▸ What the exercise asks
Scan the entries for the word "NULL". Every line that has it should be copied.

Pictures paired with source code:

+---+

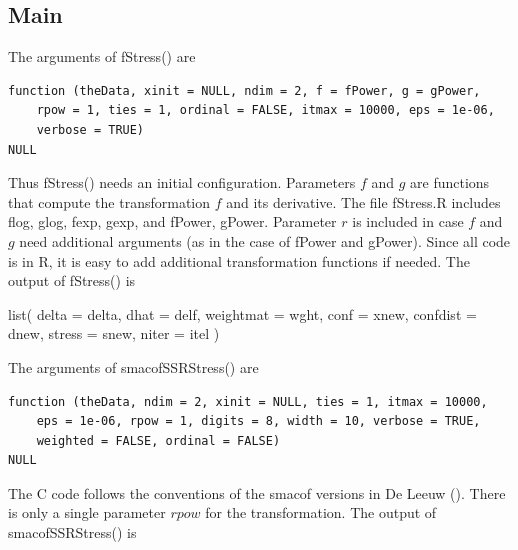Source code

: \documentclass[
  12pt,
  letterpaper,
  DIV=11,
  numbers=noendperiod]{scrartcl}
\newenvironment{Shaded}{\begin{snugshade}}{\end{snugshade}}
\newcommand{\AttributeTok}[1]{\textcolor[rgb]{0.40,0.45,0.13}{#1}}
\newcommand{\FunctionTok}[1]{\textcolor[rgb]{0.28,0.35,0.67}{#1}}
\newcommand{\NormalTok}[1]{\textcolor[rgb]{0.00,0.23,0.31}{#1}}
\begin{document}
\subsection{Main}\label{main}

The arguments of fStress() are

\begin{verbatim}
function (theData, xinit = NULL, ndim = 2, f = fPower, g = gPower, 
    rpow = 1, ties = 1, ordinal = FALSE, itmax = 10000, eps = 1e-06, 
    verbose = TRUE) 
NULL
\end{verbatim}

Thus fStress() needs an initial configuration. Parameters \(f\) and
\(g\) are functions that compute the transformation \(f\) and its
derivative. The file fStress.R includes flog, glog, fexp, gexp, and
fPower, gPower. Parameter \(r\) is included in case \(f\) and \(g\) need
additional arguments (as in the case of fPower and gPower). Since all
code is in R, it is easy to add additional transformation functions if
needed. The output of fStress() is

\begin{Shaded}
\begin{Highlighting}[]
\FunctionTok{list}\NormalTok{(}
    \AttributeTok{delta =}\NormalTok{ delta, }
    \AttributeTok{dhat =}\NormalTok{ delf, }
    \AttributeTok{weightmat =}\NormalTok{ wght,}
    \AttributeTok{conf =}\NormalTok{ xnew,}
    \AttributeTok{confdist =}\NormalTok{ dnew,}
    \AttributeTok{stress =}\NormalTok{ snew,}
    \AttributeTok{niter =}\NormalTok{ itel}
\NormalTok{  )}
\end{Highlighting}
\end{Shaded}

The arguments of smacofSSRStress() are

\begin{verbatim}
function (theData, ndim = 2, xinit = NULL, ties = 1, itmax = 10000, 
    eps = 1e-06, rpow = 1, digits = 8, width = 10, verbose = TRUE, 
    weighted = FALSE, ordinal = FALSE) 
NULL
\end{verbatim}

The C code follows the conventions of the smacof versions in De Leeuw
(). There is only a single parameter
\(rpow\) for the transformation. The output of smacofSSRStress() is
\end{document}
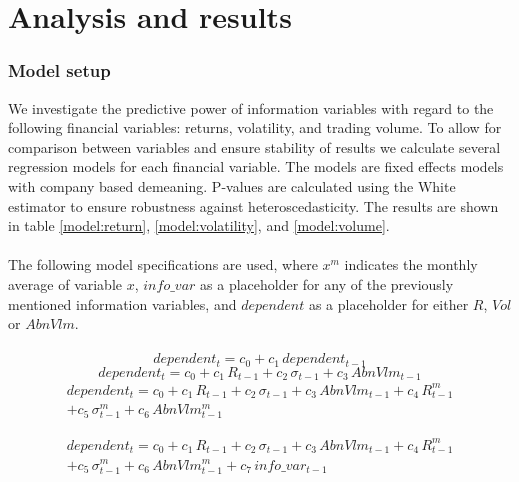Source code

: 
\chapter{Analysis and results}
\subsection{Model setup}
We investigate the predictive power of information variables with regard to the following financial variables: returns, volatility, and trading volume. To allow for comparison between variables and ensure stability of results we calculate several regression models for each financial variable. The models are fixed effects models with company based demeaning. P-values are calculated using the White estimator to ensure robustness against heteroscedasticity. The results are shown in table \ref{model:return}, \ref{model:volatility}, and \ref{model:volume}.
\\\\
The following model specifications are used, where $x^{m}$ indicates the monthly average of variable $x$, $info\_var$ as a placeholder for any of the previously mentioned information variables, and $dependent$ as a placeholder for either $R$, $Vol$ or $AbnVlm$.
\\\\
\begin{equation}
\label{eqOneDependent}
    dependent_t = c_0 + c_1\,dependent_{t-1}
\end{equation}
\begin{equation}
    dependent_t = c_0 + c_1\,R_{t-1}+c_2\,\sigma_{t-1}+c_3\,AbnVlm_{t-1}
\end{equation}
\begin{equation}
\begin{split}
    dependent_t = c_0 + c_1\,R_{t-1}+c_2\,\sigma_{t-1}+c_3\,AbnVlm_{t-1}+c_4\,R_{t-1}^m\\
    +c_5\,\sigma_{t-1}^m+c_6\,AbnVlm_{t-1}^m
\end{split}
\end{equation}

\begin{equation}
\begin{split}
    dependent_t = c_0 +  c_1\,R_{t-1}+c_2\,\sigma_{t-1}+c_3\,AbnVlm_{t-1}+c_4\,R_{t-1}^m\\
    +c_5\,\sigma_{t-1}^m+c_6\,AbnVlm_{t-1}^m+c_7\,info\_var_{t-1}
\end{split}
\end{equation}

+---+

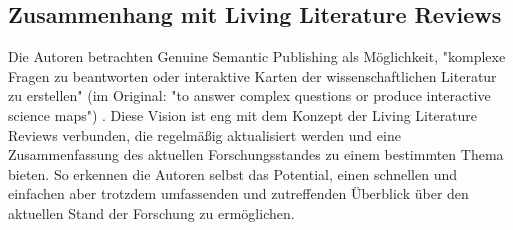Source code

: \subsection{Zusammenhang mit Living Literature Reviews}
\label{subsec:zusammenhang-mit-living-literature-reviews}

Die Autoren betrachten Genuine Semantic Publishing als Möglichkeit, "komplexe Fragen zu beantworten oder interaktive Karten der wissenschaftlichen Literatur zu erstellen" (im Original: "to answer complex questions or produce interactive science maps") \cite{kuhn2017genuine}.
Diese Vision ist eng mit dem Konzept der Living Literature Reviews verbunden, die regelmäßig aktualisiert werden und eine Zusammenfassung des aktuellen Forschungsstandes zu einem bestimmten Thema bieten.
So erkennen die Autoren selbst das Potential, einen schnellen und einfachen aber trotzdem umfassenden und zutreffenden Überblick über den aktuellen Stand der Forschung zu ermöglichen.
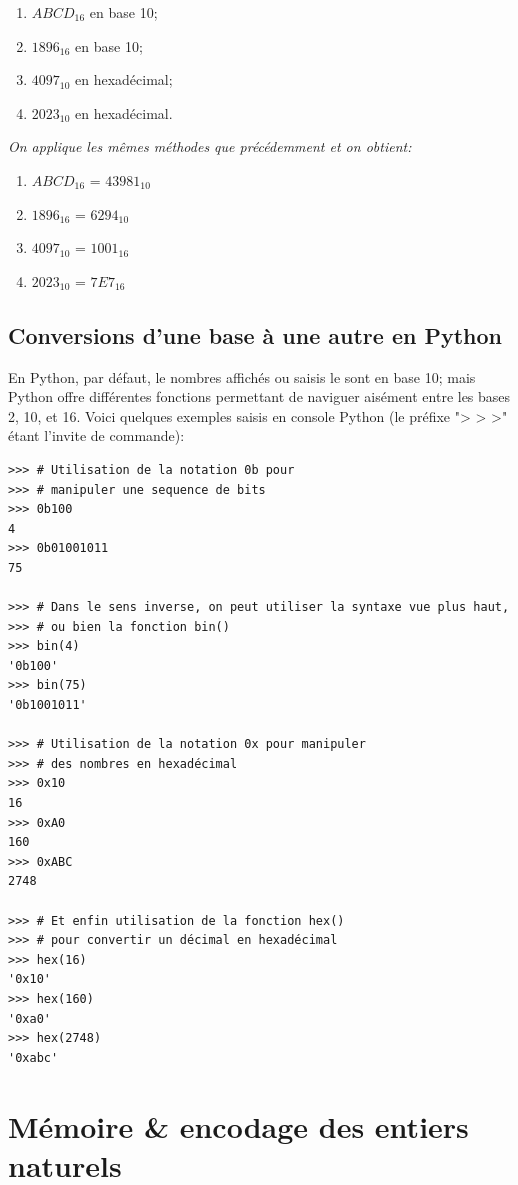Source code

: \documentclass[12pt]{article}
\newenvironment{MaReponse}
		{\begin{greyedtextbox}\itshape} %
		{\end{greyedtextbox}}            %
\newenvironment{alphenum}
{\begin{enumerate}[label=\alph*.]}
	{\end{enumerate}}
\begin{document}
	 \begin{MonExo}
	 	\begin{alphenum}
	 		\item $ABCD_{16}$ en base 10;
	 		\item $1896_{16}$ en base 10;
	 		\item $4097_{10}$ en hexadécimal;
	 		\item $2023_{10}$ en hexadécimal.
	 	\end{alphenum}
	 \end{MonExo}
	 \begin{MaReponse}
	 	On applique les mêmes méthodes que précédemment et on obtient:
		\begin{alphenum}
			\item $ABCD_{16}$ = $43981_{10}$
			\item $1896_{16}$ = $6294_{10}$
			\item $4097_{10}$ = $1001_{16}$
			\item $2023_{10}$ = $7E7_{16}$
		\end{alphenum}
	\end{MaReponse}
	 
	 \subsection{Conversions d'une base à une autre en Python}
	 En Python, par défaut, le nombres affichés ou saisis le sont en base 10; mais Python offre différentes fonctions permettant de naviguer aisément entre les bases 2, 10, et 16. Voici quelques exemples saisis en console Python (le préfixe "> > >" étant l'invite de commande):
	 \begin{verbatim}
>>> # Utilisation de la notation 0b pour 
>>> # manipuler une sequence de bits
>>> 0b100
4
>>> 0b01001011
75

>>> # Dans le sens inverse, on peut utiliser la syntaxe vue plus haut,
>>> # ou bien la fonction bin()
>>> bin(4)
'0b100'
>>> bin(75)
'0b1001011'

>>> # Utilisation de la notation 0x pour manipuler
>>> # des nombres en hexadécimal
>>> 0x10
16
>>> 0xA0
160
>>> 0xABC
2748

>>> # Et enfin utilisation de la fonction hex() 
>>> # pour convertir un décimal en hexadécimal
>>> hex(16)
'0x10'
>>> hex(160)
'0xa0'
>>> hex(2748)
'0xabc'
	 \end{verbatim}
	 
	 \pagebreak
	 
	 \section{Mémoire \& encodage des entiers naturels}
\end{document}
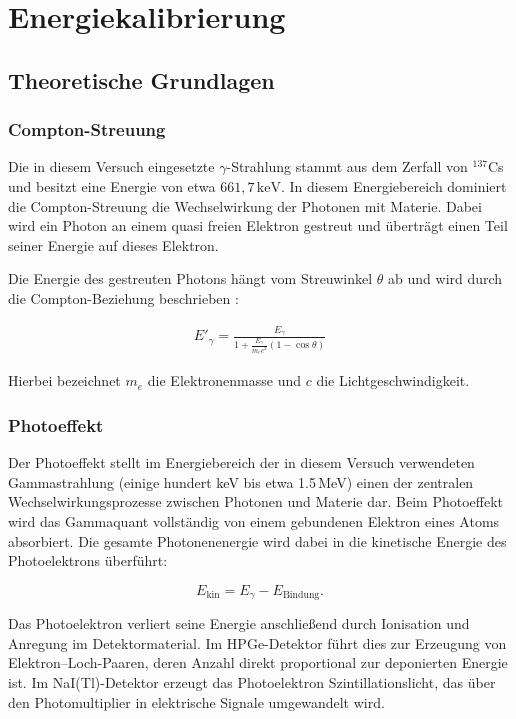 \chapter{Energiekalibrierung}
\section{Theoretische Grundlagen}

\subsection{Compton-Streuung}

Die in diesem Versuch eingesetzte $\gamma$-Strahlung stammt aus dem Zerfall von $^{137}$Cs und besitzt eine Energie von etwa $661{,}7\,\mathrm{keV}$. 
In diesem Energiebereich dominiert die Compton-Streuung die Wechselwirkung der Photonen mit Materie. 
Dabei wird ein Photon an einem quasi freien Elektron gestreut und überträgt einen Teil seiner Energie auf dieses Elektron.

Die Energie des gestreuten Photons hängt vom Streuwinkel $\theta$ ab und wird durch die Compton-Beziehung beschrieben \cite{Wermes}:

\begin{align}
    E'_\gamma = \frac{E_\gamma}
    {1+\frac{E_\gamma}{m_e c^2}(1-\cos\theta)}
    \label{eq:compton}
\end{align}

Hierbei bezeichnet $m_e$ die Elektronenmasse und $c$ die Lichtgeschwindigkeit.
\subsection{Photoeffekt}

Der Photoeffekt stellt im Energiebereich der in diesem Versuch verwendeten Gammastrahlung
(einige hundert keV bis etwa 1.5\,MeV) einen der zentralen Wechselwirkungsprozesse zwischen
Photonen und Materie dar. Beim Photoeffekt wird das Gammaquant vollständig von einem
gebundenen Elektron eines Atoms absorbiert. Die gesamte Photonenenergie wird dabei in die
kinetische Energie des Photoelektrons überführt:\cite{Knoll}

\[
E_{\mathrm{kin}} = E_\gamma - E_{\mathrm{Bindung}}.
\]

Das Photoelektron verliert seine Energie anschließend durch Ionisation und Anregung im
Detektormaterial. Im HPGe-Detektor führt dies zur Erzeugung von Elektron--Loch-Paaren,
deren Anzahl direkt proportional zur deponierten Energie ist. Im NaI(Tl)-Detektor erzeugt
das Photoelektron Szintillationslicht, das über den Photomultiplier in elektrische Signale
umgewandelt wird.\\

+---+

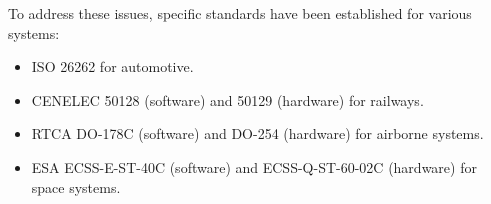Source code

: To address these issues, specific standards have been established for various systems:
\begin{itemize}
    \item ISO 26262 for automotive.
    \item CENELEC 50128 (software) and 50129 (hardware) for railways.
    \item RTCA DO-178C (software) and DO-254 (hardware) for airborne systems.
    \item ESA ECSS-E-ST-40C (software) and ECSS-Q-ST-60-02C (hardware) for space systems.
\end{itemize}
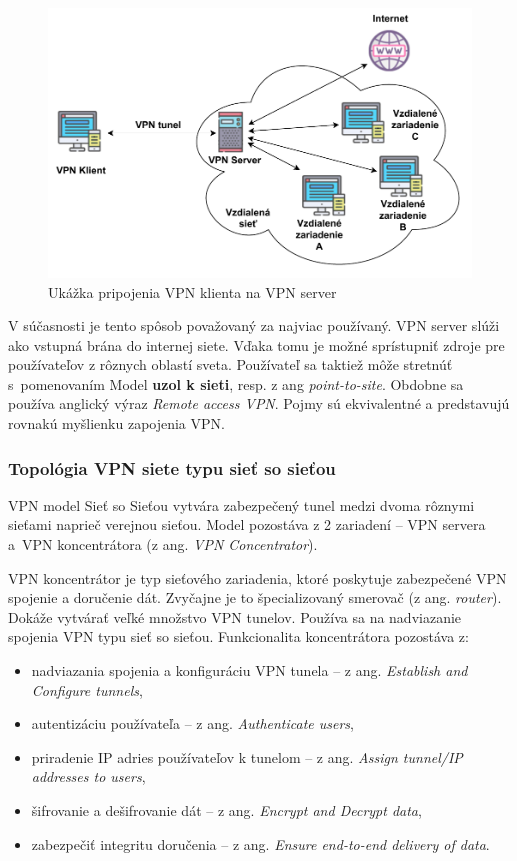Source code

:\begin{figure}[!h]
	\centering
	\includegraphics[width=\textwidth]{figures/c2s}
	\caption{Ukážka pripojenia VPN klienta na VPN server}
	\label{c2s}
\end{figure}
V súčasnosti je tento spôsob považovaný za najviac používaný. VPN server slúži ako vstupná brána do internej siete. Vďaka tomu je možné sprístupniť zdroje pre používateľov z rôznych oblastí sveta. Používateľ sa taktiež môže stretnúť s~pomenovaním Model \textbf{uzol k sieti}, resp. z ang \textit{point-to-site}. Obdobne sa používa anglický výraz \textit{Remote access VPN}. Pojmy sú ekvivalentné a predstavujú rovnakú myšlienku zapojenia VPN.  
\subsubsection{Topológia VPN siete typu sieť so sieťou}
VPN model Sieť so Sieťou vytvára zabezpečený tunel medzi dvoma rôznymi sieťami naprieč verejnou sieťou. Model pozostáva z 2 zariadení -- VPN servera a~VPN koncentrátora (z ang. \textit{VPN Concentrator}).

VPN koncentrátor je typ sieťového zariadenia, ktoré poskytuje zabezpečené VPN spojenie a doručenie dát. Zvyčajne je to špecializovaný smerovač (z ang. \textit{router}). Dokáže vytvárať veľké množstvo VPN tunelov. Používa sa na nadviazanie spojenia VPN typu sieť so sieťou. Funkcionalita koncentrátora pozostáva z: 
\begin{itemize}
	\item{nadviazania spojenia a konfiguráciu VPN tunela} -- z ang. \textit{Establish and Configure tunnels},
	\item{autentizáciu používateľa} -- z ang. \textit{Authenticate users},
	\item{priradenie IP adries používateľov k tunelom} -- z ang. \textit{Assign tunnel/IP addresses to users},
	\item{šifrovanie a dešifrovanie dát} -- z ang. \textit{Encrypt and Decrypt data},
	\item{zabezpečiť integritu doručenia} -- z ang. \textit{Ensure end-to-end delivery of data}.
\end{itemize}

+---+

▸ Solution
function (theData, xinit = NULL, ndim = 2, f = fPower, g = gPower, 
NULL
function (theData, ndim = 2, xinit = NULL, ties = 1, itmax = 10000, 
NULL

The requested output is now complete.